Top of Supplied data
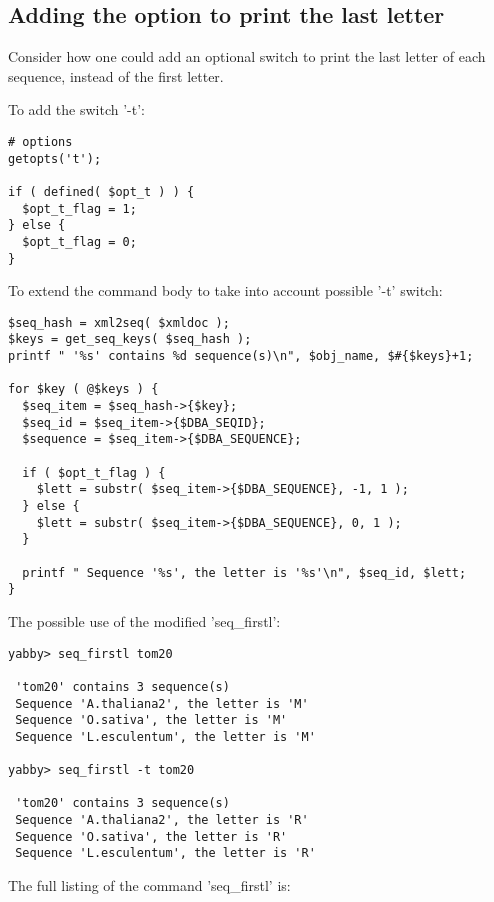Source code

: \subsection{Adding the option to print the last letter}

Consider how one could add an optional switch to print the last
letter of each sequence, instead of the first letter.

To add the switch '-t':

\begin{verbatim}
# options
getopts('t');

if ( defined( $opt_t ) ) {
  $opt_t_flag = 1;
} else {
  $opt_t_flag = 0;
}
\end{verbatim}

To extend the command body to take into account possible '-t'
switch: 

\begin{verbatim}
$seq_hash = xml2seq( $xmldoc );
$keys = get_seq_keys( $seq_hash );
printf " '%s' contains %d sequence(s)\n", $obj_name, $#{$keys}+1;

for $key ( @$keys ) {
  $seq_item = $seq_hash->{$key};
  $seq_id = $seq_item->{$DBA_SEQID};
  $sequence = $seq_item->{$DBA_SEQUENCE};

  if ( $opt_t_flag ) {
    $lett = substr( $seq_item->{$DBA_SEQUENCE}, -1, 1 );
  } else {
    $lett = substr( $seq_item->{$DBA_SEQUENCE}, 0, 1 );
  }

  printf " Sequence '%s', the letter is '%s'\n", $seq_id, $lett;
}
\end{verbatim}

The possible use of the modified 'seq\_firstl':

\begin{verbatim}
yabby> seq_firstl tom20

 'tom20' contains 3 sequence(s)
 Sequence 'A.thaliana2', the letter is 'M'
 Sequence 'O.sativa', the letter is 'M'
 Sequence 'L.esculentum', the letter is 'M'

yabby> seq_firstl -t tom20

 'tom20' contains 3 sequence(s)
 Sequence 'A.thaliana2', the letter is 'R'
 Sequence 'O.sativa', the letter is 'R'
 Sequence 'L.esculentum', the letter is 'R'
\end{verbatim}

The full listing of the command 'seq\_firstl' is:

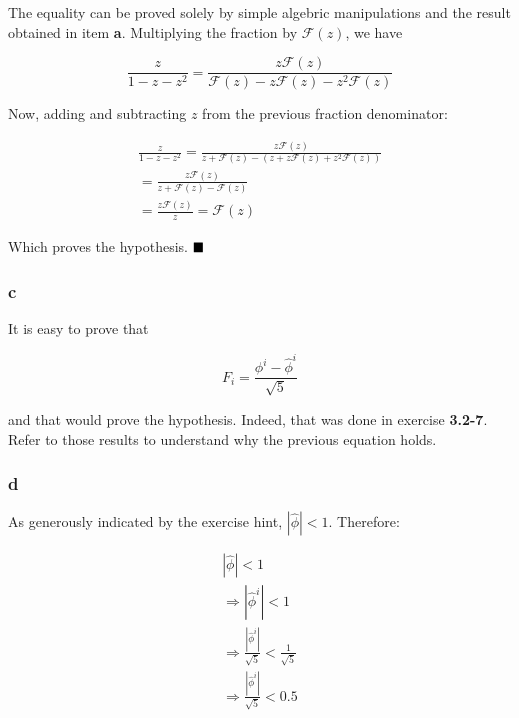 \documentclass[8pt,a4paper]{article}
\begin{document}
  The equality can be proved solely by simple algebric manipulations and the result obtained
in item \textbf{a}. Multiplying the fraction by $\mathcal{F}(z)$, we have

\begin{equation*}
  \frac{z}{1 - z - z^{2}} = \frac{z\mathcal{F}(z)}{\mathcal{F}(z) - z\mathcal{F}(z) - z^{2}\mathcal{F}(z)}
\end{equation*}

  Now, adding and subtracting $z$ from the previous fraction denominator:

\begin{equation*}
  \begin{split}
    \frac{z}{1 - z - z^{2}} = \frac{z\mathcal{F}(z)}{z + \mathcal{F}(z) - (z + z\mathcal{F}(z) + z^{2}\mathcal{F}(z))} \\
    = \frac{z\mathcal{F}(z)}{z + \mathcal{F}(z) - \mathcal{F}(z)} \\
    = \frac{z\mathcal{F}(z)}{z} = \mathcal{F}(z)
  \end{split}
\end{equation*}

  Which proves the hypothesis. $\qed$

\subsubsection*{c}

  It is easy to prove that

\begin{equation*}
  F_{i} = \frac{\phi^{i} - \widehat{\phi}^{i}}{\sqrt{5}}
\end{equation*}

  and that would prove the hypothesis. Indeed, that was done in exercise \textbf{3.2-7}.
Refer to those results to understand why the previous equation holds.

\subsubsection*{d}

As generously indicated by the exercise hint, $|\widehat{\phi}| < 1$. Therefore:

\begin{equation*}
  \begin{split}
    |\widehat{\phi}| < 1 \\
    \Rightarrow |\widehat{\phi}^{i}| < 1 \\
    \Rightarrow \frac{|\widehat{\phi}^{i}|}{\sqrt{5}} < \frac{1}{\sqrt{5}} \\
    \Rightarrow \frac{|\widehat{\phi}^{i}|}{\sqrt{5}} < 0.5
  \end{split}
\end{equation*}
\end{document}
Bottom of Supplied data
#### [Problem description]
Look through the entries above. Copy out every line holding the word "that".

#### [Answer to the problem]
  It is easy to prove that
  and that would prove the hypothesis. Indeed, that was done in exercise \textbf{3.2-7}.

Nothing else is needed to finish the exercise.